**Exercise**
Every record below must be written out exactly. Leave out the pictures.

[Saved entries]

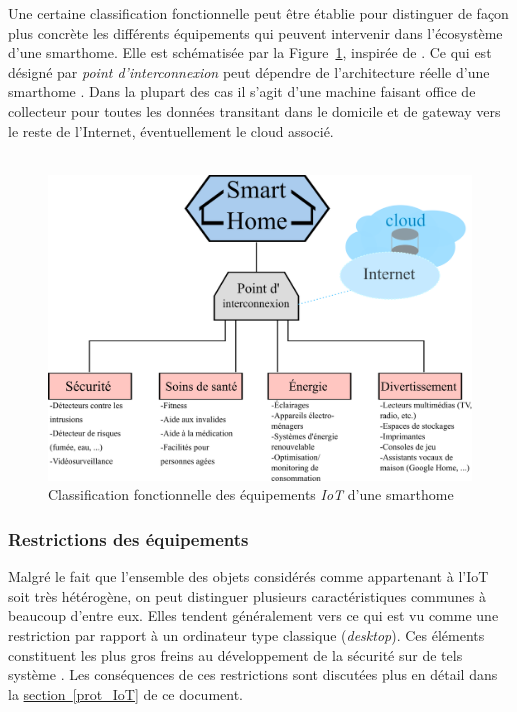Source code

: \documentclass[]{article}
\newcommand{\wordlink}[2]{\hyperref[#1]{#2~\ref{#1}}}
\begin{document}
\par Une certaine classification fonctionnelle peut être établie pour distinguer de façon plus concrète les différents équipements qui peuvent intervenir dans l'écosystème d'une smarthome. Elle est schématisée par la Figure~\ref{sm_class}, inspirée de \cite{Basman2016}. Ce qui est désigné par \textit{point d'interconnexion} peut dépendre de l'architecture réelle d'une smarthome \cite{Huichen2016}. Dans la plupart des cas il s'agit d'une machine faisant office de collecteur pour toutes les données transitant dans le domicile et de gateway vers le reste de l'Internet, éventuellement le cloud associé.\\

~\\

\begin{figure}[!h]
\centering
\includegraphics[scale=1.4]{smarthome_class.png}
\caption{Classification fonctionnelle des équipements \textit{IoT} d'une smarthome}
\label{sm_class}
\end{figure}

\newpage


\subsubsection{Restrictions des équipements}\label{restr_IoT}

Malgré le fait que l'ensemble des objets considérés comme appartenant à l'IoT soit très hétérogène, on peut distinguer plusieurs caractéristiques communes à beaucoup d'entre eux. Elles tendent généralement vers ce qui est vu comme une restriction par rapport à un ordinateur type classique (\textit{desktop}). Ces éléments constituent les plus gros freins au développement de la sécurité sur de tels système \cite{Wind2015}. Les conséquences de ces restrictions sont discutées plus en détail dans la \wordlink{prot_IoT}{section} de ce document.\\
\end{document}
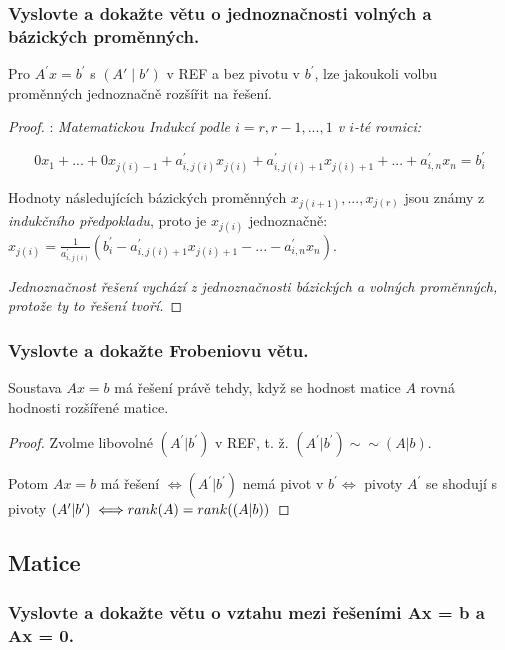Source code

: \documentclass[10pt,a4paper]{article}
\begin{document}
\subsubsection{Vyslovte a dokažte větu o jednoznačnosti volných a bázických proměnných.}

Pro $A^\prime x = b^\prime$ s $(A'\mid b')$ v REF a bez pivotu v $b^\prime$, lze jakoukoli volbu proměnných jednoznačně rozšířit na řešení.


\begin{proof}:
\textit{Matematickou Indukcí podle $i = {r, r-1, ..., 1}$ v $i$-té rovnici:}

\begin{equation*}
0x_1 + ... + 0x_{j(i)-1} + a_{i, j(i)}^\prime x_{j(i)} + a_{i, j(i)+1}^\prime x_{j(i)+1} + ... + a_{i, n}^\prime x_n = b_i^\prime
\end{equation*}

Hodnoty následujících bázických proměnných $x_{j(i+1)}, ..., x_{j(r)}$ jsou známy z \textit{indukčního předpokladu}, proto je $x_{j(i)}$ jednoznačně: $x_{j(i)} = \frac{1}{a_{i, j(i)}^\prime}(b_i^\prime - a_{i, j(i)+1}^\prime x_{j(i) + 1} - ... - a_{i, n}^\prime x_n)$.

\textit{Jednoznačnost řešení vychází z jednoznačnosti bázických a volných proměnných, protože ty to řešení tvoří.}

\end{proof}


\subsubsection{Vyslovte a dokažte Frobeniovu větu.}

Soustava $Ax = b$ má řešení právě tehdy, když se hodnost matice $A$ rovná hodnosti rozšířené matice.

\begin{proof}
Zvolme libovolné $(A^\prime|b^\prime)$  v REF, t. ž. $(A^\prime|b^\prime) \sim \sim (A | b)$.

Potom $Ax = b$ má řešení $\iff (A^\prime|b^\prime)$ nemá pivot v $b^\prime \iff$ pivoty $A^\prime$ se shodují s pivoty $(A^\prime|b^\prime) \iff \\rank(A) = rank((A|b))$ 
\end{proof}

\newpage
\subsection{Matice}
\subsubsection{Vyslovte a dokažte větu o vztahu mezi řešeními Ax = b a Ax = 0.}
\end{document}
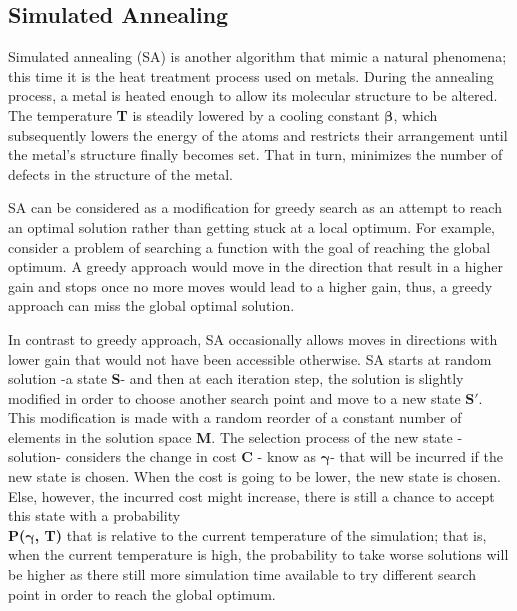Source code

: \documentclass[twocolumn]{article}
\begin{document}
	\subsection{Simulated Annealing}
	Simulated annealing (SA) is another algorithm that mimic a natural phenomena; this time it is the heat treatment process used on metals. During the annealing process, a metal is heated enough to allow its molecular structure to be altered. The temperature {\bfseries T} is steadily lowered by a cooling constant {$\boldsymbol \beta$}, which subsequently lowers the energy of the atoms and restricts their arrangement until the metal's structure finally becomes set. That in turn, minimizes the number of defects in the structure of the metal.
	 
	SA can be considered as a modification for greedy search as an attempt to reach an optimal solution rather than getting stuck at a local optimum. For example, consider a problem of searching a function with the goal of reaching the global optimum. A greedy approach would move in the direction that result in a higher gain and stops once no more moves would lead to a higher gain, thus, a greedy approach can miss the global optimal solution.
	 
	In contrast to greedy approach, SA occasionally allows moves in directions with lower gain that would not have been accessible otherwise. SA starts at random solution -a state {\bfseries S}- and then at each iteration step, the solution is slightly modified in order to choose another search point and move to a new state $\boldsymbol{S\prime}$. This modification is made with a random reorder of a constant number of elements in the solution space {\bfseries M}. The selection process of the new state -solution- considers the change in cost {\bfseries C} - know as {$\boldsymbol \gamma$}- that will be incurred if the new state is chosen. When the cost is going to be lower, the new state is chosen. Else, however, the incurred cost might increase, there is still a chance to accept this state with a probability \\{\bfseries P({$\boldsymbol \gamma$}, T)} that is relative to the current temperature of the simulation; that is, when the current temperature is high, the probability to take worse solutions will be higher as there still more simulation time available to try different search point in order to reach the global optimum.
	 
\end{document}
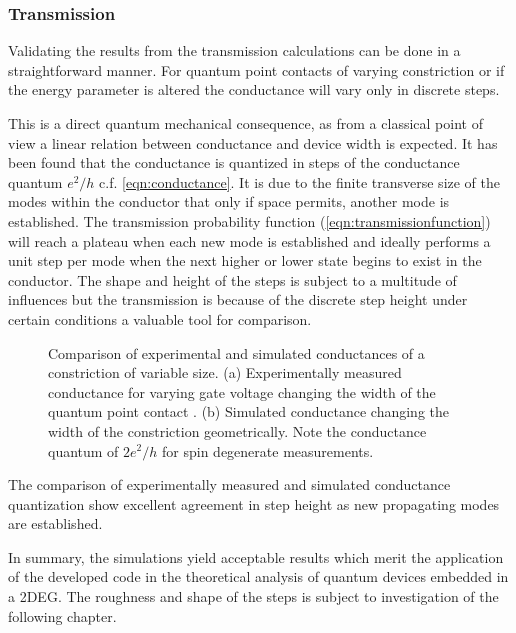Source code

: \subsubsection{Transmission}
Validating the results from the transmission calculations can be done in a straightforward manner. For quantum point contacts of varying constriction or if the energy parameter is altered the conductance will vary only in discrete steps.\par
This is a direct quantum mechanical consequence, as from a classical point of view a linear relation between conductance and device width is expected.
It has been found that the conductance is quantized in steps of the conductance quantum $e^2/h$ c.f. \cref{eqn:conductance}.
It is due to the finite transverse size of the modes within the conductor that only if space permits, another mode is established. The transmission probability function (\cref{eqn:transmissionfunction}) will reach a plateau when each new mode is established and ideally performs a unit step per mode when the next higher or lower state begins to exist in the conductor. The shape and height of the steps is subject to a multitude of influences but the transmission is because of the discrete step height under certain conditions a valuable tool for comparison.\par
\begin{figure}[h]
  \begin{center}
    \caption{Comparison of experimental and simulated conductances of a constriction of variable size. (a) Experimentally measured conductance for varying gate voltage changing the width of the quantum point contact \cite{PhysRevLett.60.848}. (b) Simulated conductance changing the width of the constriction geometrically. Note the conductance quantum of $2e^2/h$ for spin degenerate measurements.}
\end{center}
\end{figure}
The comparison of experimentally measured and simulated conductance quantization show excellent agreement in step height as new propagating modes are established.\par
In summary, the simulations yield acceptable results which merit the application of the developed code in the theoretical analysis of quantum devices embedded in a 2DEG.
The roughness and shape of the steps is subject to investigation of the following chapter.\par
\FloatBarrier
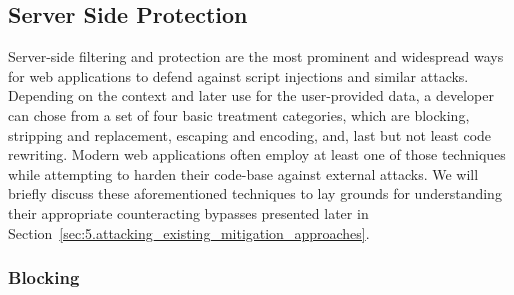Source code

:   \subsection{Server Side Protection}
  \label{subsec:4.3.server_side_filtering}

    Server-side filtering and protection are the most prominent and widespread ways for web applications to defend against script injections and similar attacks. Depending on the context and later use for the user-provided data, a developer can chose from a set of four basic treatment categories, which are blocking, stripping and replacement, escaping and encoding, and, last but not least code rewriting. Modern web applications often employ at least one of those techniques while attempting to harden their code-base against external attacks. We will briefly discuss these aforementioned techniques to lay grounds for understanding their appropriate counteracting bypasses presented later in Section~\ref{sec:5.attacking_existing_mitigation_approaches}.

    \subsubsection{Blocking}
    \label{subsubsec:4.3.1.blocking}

**Output**
Source code

: \documentclass[]{article}
\newcommand{\wordlink}[2]{\hyperref[#1]{#2~\ref{#1}}}
\begin{document}
\par Une certaine classification fonctionnelle peut être établie pour distinguer de façon plus concrète les différents équipements qui peuvent intervenir dans l'écosystème d'une smarthome. Elle est schématisée par la Figure~\ref{sm_class}, inspirée de \cite{Basman2016}. Ce qui est désigné par \textit{point d'interconnexion} peut dépendre de l'architecture réelle d'une smarthome \cite{Huichen2016}. Dans la plupart des cas il s'agit d'une machine faisant office de collecteur pour toutes les données transitant dans le domicile et de gateway vers le reste de l'Internet, éventuellement le cloud associé.\\

~\\

\begin{figure}[!h]
\centering
\includegraphics[scale=1.4]{smarthome_class.png}
\caption{Classification fonctionnelle des équipements \textit{IoT} d'une smarthome}
\label{sm_class}
\end{figure}

\newpage


\subsubsection{Restrictions des équipements}\label{restr_IoT}

Malgré le fait que l'ensemble des objets considérés comme appartenant à l'IoT soit très hétérogène, on peut distinguer plusieurs caractéristiques communes à beaucoup d'entre eux. Elles tendent généralement vers ce qui est vu comme une restriction par rapport à un ordinateur type classique (\textit{desktop}). Ces éléments constituent les plus gros freins au développement de la sécurité sur de tels système \cite{Wind2015}. Les conséquences de ces restrictions sont discutées plus en détail dans la \wordlink{prot_IoT}{section} de ce document.\\
\end{document}
Source code

: \documentclass[10pt,a4paper]{article}
\begin{document}
\subsubsection{Vyslovte a dokažte větu o jednoznačnosti volných a bázických proměnných.}

Pro $A^\prime x = b^\prime$ s $(A'\mid b')$ v REF a bez pivotu v $b^\prime$, lze jakoukoli volbu proměnných jednoznačně rozšířit na řešení.


\begin{proof}:
\textit{Matematickou Indukcí podle $i = {r, r-1, ..., 1}$ v $i$-té rovnici:}

\begin{equation*}
0x_1 + ... + 0x_{j(i)-1} + a_{i, j(i)}^\prime x_{j(i)} + a_{i, j(i)+1}^\prime x_{j(i)+1} + ... + a_{i, n}^\prime x_n = b_i^\prime
\end{equation*}

Hodnoty následujících bázických proměnných $x_{j(i+1)}, ..., x_{j(r)}$ jsou známy z \textit{indukčního předpokladu}, proto je $x_{j(i)}$ jednoznačně: $x_{j(i)} = \frac{1}{a_{i, j(i)}^\prime}(b_i^\prime - a_{i, j(i)+1}^\prime x_{j(i) + 1} - ... - a_{i, n}^\prime x_n)$.

\textit{Jednoznačnost řešení vychází z jednoznačnosti bázických a volných proměnných, protože ty to řešení tvoří.}

\end{proof}


\subsubsection{Vyslovte a dokažte Frobeniovu větu.}

Soustava $Ax = b$ má řešení právě tehdy, když se hodnost matice $A$ rovná hodnosti rozšířené matice.

\begin{proof}
Zvolme libovolné $(A^\prime|b^\prime)$  v REF, t. ž. $(A^\prime|b^\prime) \sim \sim (A | b)$.

Potom $Ax = b$ má řešení $\iff (A^\prime|b^\prime)$ nemá pivot v $b^\prime \iff$ pivoty $A^\prime$ se shodují s pivoty $(A^\prime|b^\prime) \iff \\rank(A) = rank((A|b))$ 
\end{proof}

\newpage
\subsection{Matice}
\subsubsection{Vyslovte a dokažte větu o vztahu mezi řešeními Ax = b a Ax = 0.}
\end{document}
Source code

: \documentclass[twocolumn]{article}
\begin{document}
	\subsection{Simulated Annealing}
	Simulated annealing (SA) is another algorithm that mimic a natural phenomena; this time it is the heat treatment process used on metals. During the annealing process, a metal is heated enough to allow its molecular structure to be altered. The temperature {\bfseries T} is steadily lowered by a cooling constant {$\boldsymbol \beta$}, which subsequently lowers the energy of the atoms and restricts their arrangement until the metal's structure finally becomes set. That in turn, minimizes the number of defects in the structure of the metal.
	 
	SA can be considered as a modification for greedy search as an attempt to reach an optimal solution rather than getting stuck at a local optimum. For example, consider a problem of searching a function with the goal of reaching the global optimum. A greedy approach would move in the direction that result in a higher gain and stops once no more moves would lead to a higher gain, thus, a greedy approach can miss the global optimal solution.
	 
	In contrast to greedy approach, SA occasionally allows moves in directions with lower gain that would not have been accessible otherwise. SA starts at random solution -a state {\bfseries S}- and then at each iteration step, the solution is slightly modified in order to choose another search point and move to a new state $\boldsymbol{S\prime}$. This modification is made with a random reorder of a constant number of elements in the solution space {\bfseries M}. The selection process of the new state -solution- considers the change in cost {\bfseries C} - know as {$\boldsymbol \gamma$}- that will be incurred if the new state is chosen. When the cost is going to be lower, the new state is chosen. Else, however, the incurred cost might increase, there is still a chance to accept this state with a probability \\{\bfseries P({$\boldsymbol \gamma$}, T)} that is relative to the current temperature of the simulation; that is, when the current temperature is high, the probability to take worse solutions will be higher as there still more simulation time available to try different search point in order to reach the global optimum.
	 
\end{document}
Source code

: \subsubsection{Transmission}
Validating the results from the transmission calculations can be done in a straightforward manner. For quantum point contacts of varying constriction or if the energy parameter is altered the conductance will vary only in discrete steps.\par
This is a direct quantum mechanical consequence, as from a classical point of view a linear relation between conductance and device width is expected.
It has been found that the conductance is quantized in steps of the conductance quantum $e^2/h$ c.f. \cref{eqn:conductance}.
It is due to the finite transverse size of the modes within the conductor that only if space permits, another mode is established. The transmission probability function (\cref{eqn:transmissionfunction}) will reach a plateau when each new mode is established and ideally performs a unit step per mode when the next higher or lower state begins to exist in the conductor. The shape and height of the steps is subject to a multitude of influences but the transmission is because of the discrete step height under certain conditions a valuable tool for comparison.\par
\begin{figure}[h]
  \begin{center}
    \caption{Comparison of experimental and simulated conductances of a constriction of variable size. (a) Experimentally measured conductance for varying gate voltage changing the width of the quantum point contact \cite{PhysRevLett.60.848}. (b) Simulated conductance changing the width of the constriction geometrically. Note the conductance quantum of $2e^2/h$ for spin degenerate measurements.}
\end{center}
\end{figure}
The comparison of experimentally measured and simulated conductance quantization show excellent agreement in step height as new propagating modes are established.\par
In summary, the simulations yield acceptable results which merit the application of the developed code in the theoretical analysis of quantum devices embedded in a 2DEG.
The roughness and shape of the steps is subject to investigation of the following chapter.\par
\FloatBarrier
Source code

:   \subsection{Server Side Protection}
  \label{subsec:4.3.server_side_filtering}

    Server-side filtering and protection are the most prominent and widespread ways for web applications to defend against script injections and similar attacks. Depending on the context and later use for the user-provided data, a developer can chose from a set of four basic treatment categories, which are blocking, stripping and replacement, escaping and encoding, and, last but not least code rewriting. Modern web applications often employ at least one of those techniques while attempting to harden their code-base against external attacks. We will briefly discuss these aforementioned techniques to lay grounds for understanding their appropriate counteracting bypasses presented later in Section~\ref{sec:5.attacking_existing_mitigation_approaches}.

    \subsubsection{Blocking}
    \label{subsubsec:4.3.1.blocking}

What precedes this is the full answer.